As someone who engages in online research and is dedicated to the importance of digital archiving, I am so pleased that this book exists. Online research studies is difficult, in part because the ground continues to shift, constantly.

All of the chapters are well-written and intriguing, but these are some of the most important insights, plus my responses:

Megan Sapnar Ankerson’s Read/Write the Digital Archive:

  • As good as the Internet Archive is, there are significant limitations, including “depth, consistency, and accuracy”, with few sites completely saved — and clicking through lots of broken links is extremely frustrating. (38) And there isn’t really a good way to see a snapshot of a website on a particular day.
  • Content created in propitiatory forms, like Flash, are much more likely to disappear than plain text.
  • Websites sometimes flicker on and off, without knowing when a researcher will need to keep their own copy: “I was pleased that I had used my screen-recording software to create videos of these sites when I did because by the time I started work on my dissertation a year later, many were already gone.” (44)
  • For-profit companies aren’t interested in archiving older versions of software.

Ankerson’s insight is similar to what I’ve found in my own research, so it’s great to have a citable source that demonstrates why doing research about websites (or similar) that have fluidity in their access and information is so difficult — and why it is so important to lock that down for researchers.

Virág Molnár & Aron Hsiao’s Flash Mobs and the Social Life of Public Spaces:

  • Searching for visual items rather than text is super difficult in online research.
  • Compiling longitudinal data at any point, but especially time series data from the internet retrospectively is very difficult. “Hence, the importance of gathering data about online phenomena as they occur” (74)

How are researchers who usually get funding for something that is intriguing retrospectively supposed to appropriately plan (and get funding to study) something that no one may know is on the horizon? This is especially true for studying Twitter and other in-the-moment social media services — or in response to major events.

Eric Gilbert & Karrie Karahalios’ Social Software as Social Science:

  • Through creating an app for Twitter, the anonymity standard for computer science peer-review was broken. “Everyone who qualified to review my paper already knew who wrote it and probably had a personal experience with the software–they had tested it on their own personal networks.” (150)
  • Extreme sudden popularity for a new service, like this app, causes crashes and annoys users. But outlaying cash, can be a choice of tech success over paying for food. Read all of pages 151 and 152 for some real talk: “My back-of-the-envelope calculations suggested that buying enough capacity to handle the South Korea spike would have cost more than our rent and grocery bill combined. … I was lucky enough to be funded on a fellowship, but that also meant no grant money to spend on cloud computing. … I wish I had budgeted for this time.”

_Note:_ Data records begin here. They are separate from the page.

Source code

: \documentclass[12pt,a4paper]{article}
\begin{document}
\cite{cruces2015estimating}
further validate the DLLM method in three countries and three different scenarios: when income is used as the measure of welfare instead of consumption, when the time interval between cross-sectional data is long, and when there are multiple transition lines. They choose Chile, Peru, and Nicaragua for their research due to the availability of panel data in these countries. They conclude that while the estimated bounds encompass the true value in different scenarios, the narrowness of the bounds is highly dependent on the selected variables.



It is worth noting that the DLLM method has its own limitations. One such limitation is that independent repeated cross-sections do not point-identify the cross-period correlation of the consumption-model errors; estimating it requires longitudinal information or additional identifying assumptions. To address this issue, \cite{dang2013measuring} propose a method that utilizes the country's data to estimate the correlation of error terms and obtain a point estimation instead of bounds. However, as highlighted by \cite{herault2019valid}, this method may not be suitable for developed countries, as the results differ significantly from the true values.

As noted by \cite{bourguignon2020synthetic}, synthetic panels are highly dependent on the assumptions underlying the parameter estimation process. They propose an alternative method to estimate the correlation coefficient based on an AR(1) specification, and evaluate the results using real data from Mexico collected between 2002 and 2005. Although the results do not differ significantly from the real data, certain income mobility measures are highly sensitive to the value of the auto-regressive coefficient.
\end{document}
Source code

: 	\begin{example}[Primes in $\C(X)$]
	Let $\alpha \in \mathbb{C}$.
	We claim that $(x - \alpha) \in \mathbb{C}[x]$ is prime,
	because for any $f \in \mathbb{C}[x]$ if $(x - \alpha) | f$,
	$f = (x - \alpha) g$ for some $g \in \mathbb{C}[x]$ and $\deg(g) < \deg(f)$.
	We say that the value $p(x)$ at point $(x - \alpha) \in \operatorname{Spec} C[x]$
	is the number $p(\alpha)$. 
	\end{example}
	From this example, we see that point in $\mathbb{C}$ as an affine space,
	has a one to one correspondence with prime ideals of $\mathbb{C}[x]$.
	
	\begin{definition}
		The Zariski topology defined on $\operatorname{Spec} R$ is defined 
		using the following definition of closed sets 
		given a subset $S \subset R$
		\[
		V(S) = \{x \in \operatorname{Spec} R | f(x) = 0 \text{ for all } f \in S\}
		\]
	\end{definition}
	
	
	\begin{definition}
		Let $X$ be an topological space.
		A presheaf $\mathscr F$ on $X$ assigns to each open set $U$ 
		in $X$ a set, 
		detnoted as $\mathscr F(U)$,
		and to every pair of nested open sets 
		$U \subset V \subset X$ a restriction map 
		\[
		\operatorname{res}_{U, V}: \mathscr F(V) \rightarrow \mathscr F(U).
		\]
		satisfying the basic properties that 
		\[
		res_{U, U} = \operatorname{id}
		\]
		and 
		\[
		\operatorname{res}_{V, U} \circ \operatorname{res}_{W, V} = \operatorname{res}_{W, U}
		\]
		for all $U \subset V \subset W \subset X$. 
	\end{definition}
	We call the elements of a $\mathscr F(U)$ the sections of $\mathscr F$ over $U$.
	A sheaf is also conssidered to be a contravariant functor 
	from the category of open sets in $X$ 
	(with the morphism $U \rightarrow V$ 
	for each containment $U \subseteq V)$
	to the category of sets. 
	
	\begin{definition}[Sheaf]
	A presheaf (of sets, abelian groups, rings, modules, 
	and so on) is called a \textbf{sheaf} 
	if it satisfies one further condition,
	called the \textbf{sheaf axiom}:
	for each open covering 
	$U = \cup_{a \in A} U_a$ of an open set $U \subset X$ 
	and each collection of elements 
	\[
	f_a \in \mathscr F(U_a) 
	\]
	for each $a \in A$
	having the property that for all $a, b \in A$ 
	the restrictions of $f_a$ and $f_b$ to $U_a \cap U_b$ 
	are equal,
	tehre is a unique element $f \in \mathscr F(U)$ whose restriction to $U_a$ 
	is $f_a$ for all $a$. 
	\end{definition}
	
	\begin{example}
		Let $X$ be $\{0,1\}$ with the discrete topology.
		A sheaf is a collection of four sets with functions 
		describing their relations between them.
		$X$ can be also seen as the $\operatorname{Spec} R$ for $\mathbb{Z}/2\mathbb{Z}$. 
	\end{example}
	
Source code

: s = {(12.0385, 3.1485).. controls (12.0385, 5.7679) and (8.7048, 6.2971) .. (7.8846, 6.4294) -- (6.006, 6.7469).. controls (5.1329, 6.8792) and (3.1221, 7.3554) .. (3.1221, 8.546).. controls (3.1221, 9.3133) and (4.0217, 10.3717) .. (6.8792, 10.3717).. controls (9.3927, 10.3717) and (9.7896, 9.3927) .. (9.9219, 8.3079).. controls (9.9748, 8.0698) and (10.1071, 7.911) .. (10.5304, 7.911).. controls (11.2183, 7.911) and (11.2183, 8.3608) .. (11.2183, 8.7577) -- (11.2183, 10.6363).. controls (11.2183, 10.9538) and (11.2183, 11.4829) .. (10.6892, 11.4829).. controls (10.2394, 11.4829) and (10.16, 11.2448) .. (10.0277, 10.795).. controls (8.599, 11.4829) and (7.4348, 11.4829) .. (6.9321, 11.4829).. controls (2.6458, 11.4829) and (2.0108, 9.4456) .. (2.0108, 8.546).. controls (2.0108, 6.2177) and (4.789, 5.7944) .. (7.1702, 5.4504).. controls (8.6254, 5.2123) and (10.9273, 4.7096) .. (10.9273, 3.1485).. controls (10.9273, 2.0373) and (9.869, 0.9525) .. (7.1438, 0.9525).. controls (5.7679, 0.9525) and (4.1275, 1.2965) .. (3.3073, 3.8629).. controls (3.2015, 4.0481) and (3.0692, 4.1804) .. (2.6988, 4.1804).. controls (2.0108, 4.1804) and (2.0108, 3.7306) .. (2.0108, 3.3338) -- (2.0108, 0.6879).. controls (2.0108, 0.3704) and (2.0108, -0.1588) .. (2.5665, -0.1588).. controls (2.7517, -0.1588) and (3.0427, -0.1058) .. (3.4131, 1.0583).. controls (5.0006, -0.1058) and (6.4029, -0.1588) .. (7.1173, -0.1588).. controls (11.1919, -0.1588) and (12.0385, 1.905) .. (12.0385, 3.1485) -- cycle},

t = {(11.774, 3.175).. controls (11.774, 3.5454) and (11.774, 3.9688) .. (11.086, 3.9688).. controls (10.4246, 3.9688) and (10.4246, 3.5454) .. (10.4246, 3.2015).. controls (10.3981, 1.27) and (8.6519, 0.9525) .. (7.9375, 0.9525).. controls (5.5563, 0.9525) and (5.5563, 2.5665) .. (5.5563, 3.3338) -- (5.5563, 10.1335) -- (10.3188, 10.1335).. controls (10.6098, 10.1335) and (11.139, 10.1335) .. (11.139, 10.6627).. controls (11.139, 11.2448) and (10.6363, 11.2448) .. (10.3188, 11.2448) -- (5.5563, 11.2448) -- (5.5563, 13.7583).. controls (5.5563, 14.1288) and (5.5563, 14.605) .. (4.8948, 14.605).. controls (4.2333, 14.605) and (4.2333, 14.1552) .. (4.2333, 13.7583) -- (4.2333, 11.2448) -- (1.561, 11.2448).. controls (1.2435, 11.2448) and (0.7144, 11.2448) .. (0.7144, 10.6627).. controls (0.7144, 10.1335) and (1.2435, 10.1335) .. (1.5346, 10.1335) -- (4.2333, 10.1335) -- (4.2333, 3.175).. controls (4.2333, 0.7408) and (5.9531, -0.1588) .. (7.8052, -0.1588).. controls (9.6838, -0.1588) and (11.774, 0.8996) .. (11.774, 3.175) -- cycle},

Structural changes need to occur to help create new types of cutting edge research, including funding them properly — and understanding that traditional norms of “hiding the birdie” until it appears for publication need to be changed, if new researchers are going to take risks with their research.

A final note, only touched on in this book: the law. Copyright, not only as law, but as practice, make it nigh impossible for present and future researchers to effectively research online culture. As Ankerson notes:

“I was reminded by several sources that the copyright circumstances were either unknown or beyond their control. I could like at these files for my own research, but few felt they had the authority to grant official rights to share these publicly, even in cases when the original production studio folded or merged.” (50)

Summary: Highly recommended for researchers trying to figure out the ethical and practical difficulties of conducting online research. May be even more useful as a guide to those that fund or supervise those doing online research to explain why it is so much more complicated than just pressing that button!